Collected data
##############################
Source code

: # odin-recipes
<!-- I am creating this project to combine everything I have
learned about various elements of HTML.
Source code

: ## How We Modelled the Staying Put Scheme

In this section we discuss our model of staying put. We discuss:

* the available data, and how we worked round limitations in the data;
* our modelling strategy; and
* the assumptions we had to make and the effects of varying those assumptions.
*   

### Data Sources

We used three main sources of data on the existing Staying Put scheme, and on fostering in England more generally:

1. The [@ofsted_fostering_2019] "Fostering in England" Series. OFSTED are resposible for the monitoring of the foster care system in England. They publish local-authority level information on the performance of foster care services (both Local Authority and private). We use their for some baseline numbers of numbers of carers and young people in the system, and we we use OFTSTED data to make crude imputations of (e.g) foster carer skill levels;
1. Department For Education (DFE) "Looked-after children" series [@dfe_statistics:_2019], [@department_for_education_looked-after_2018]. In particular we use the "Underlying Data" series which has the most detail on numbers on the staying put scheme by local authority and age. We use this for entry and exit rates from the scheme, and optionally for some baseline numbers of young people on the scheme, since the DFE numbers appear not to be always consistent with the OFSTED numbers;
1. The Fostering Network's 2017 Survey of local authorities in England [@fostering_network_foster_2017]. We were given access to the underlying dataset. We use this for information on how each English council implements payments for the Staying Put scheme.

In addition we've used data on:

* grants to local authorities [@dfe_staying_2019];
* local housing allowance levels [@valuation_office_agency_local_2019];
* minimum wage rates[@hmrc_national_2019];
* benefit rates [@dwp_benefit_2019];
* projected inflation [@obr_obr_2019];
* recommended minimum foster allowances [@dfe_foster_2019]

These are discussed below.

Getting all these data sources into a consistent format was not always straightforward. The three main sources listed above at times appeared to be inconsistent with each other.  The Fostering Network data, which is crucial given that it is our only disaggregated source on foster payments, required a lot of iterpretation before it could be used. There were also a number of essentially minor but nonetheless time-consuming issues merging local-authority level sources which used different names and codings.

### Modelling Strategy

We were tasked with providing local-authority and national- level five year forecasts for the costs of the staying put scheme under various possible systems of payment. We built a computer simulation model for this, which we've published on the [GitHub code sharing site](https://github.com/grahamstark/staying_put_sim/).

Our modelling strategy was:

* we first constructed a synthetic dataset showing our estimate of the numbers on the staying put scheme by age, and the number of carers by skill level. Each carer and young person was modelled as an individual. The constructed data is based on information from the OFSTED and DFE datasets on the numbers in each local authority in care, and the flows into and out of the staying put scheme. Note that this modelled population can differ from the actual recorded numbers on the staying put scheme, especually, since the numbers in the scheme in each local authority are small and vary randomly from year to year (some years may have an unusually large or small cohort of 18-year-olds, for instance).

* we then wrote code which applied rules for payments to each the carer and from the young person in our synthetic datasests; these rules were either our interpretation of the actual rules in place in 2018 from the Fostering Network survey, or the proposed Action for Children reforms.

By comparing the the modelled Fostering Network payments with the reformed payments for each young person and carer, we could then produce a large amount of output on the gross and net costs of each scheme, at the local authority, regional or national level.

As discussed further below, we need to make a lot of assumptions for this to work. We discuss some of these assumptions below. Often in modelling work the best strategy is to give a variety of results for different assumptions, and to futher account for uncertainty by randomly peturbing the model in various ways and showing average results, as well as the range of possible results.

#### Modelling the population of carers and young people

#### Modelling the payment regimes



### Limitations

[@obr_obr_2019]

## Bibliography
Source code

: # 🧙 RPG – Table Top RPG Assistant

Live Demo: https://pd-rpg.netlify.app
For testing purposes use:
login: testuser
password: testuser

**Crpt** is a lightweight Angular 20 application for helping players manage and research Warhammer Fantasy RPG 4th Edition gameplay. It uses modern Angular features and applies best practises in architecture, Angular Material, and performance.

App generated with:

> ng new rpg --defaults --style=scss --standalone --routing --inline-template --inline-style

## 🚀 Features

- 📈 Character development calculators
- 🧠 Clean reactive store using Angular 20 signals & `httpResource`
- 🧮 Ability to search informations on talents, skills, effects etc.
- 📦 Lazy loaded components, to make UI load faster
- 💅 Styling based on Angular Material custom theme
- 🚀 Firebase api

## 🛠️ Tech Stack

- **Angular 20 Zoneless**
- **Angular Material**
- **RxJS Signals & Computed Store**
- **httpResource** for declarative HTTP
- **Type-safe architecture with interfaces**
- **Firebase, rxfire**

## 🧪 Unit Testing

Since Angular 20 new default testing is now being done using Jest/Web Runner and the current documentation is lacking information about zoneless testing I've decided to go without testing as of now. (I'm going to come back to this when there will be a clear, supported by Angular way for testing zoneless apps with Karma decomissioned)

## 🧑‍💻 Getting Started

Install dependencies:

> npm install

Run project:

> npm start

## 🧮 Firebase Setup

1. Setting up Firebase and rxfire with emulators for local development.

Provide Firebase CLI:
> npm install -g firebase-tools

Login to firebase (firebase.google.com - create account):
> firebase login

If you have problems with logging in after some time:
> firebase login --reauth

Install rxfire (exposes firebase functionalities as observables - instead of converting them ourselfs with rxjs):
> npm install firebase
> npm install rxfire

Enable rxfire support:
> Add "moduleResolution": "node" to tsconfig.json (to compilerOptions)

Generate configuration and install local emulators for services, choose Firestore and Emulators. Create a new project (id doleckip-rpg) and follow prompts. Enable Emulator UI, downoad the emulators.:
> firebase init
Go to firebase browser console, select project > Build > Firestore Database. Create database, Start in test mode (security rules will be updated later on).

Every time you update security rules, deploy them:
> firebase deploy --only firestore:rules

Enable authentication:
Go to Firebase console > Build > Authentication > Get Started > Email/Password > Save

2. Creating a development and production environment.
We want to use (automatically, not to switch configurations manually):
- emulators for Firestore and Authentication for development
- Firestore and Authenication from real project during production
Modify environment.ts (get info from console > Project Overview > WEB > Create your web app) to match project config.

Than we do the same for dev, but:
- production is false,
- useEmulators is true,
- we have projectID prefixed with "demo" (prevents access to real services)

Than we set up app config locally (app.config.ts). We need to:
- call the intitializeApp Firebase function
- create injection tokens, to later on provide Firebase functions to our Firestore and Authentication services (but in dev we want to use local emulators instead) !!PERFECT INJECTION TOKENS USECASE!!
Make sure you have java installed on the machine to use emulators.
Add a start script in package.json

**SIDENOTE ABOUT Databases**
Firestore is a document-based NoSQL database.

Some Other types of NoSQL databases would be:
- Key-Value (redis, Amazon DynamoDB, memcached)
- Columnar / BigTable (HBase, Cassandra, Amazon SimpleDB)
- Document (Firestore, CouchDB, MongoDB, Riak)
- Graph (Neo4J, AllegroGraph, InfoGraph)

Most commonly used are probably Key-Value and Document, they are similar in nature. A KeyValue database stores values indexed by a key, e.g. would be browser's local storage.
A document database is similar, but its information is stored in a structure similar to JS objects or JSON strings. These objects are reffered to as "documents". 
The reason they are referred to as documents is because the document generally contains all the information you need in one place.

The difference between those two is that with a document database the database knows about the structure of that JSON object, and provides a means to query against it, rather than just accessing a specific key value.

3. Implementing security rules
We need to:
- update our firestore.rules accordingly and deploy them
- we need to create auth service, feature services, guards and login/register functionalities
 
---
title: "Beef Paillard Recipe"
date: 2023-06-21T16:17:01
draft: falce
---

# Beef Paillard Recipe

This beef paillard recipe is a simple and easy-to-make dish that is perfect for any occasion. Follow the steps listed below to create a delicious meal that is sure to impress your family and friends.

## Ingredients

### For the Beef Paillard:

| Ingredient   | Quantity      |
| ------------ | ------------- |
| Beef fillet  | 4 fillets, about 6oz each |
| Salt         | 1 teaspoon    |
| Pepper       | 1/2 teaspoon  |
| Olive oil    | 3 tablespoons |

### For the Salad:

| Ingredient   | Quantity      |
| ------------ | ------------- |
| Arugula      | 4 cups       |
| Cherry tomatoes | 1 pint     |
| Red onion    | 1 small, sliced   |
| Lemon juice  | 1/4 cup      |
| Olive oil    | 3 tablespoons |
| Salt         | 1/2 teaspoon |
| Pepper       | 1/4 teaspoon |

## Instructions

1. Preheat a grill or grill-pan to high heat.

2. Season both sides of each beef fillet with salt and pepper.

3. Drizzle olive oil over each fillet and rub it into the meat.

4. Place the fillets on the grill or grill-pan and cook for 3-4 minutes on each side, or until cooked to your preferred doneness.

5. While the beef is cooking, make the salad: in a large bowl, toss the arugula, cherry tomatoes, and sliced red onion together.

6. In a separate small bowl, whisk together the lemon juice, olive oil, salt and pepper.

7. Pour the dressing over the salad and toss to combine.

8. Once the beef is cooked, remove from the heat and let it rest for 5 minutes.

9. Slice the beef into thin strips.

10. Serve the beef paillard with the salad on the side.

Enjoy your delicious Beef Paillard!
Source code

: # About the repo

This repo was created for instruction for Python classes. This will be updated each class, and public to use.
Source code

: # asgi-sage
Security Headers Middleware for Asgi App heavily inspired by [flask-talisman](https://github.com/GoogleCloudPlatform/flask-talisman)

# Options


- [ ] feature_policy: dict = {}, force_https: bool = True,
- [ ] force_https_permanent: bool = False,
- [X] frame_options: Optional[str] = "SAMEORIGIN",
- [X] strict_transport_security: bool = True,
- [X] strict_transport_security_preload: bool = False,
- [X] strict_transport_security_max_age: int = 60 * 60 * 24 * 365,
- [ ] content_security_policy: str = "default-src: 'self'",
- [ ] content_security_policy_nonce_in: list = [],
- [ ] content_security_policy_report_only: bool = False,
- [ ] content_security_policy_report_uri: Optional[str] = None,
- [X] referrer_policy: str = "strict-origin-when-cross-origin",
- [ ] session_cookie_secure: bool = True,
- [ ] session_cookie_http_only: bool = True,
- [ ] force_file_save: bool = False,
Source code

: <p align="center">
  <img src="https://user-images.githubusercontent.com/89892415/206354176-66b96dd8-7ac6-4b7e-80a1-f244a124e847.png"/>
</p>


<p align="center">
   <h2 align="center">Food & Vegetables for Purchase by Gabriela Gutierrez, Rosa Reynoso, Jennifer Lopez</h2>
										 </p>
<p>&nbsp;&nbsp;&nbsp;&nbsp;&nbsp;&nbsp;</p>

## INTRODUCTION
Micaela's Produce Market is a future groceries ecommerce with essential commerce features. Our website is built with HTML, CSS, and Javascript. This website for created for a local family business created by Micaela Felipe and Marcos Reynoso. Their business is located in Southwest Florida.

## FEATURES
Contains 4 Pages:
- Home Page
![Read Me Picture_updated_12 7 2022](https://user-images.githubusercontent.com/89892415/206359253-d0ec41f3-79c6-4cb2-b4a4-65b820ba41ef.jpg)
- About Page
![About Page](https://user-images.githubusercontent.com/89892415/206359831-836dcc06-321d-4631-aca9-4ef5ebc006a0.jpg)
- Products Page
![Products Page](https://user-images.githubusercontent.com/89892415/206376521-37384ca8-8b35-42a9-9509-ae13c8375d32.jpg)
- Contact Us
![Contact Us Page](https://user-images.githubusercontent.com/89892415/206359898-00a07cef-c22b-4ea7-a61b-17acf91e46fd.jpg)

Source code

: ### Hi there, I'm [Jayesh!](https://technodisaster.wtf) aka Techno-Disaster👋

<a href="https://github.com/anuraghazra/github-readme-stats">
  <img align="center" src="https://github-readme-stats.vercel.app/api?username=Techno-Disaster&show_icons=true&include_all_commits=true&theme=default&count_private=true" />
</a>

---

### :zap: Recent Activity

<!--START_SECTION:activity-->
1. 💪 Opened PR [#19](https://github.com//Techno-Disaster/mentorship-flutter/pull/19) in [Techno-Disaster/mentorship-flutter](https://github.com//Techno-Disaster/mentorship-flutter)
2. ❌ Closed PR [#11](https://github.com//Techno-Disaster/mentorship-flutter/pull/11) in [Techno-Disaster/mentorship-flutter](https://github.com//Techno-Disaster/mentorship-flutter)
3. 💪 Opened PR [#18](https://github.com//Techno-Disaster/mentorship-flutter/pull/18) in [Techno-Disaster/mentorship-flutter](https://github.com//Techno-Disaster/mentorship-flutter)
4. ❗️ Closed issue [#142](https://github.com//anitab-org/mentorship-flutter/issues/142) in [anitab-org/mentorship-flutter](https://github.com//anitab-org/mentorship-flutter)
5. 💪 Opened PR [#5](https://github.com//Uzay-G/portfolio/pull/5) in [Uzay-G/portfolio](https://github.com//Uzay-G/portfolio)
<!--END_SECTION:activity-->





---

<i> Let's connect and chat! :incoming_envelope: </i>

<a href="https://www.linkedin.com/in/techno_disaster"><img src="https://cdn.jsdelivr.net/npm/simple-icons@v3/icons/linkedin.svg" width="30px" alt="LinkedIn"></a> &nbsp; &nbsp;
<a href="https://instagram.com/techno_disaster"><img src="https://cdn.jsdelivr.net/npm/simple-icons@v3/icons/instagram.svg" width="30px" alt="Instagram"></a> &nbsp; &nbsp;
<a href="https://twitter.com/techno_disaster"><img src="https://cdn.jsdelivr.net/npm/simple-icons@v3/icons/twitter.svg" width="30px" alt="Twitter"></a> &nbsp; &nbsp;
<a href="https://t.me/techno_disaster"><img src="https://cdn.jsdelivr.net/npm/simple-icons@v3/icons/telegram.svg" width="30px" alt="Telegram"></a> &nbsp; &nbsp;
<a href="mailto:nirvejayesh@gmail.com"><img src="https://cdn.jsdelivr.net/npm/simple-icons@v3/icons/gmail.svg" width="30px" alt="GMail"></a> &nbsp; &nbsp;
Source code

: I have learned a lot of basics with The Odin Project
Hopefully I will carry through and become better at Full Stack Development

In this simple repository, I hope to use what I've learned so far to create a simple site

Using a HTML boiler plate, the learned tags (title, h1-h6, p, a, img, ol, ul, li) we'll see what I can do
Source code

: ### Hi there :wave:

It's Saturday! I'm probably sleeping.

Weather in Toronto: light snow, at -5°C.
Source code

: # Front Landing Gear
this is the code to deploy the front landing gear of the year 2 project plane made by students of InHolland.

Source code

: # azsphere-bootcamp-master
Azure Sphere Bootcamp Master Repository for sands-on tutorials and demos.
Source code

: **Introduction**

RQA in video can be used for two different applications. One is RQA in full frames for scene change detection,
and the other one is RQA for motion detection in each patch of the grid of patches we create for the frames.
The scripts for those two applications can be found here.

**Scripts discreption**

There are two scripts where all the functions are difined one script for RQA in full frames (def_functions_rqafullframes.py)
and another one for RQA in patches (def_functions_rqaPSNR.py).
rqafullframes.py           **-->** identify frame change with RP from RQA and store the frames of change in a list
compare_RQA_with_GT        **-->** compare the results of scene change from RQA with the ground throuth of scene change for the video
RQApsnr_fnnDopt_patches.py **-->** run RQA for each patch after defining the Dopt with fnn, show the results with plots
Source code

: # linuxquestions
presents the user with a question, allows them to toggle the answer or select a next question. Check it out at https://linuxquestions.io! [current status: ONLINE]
##############################
# ACTIVITY:
Your answer should be the lines above from the one containing "#### Modelling the population" through the one containing "install -g firebase-tools", copied exactly and with both ends kept.

# COMPLETED EXERCISE:
#### Modelling the population of carers and young people

#### Modelling the payment regimes



### Limitations

[@obr_obr_2019]

## Bibliography
Source code

: # 🧙 RPG – Table Top RPG Assistant

Live Demo: https://pd-rpg.netlify.app
For testing purposes use:
login: testuser
password: testuser

**Crpt** is a lightweight Angular 20 application for helping players manage and research Warhammer Fantasy RPG 4th Edition gameplay. It uses modern Angular features and applies best practises in architecture, Angular Material, and performance.

App generated with:

> ng new rpg --defaults --style=scss --standalone --routing --inline-template --inline-style

## 🚀 Features

- 📈 Character development calculators
- 🧠 Clean reactive store using Angular 20 signals & `httpResource`
- 🧮 Ability to search informations on talents, skills, effects etc.
- 📦 Lazy loaded components, to make UI load faster
- 💅 Styling based on Angular Material custom theme
- 🚀 Firebase api

## 🛠️ Tech Stack

- **Angular 20 Zoneless**
- **Angular Material**
- **RxJS Signals & Computed Store**
- **httpResource** for declarative HTTP
- **Type-safe architecture with interfaces**
- **Firebase, rxfire**

## 🧪 Unit Testing

Since Angular 20 new default testing is now being done using Jest/Web Runner and the current documentation is lacking information about zoneless testing I've decided to go without testing as of now. (I'm going to come back to this when there will be a clear, supported by Angular way for testing zoneless apps with Karma decomissioned)

## 🧑‍💻 Getting Started

Install dependencies:

> npm install

Run project:

> npm start

## 🧮 Firebase Setup

1. Setting up Firebase and rxfire with emulators for local development.

Provide Firebase CLI:
> npm install -g firebase-tools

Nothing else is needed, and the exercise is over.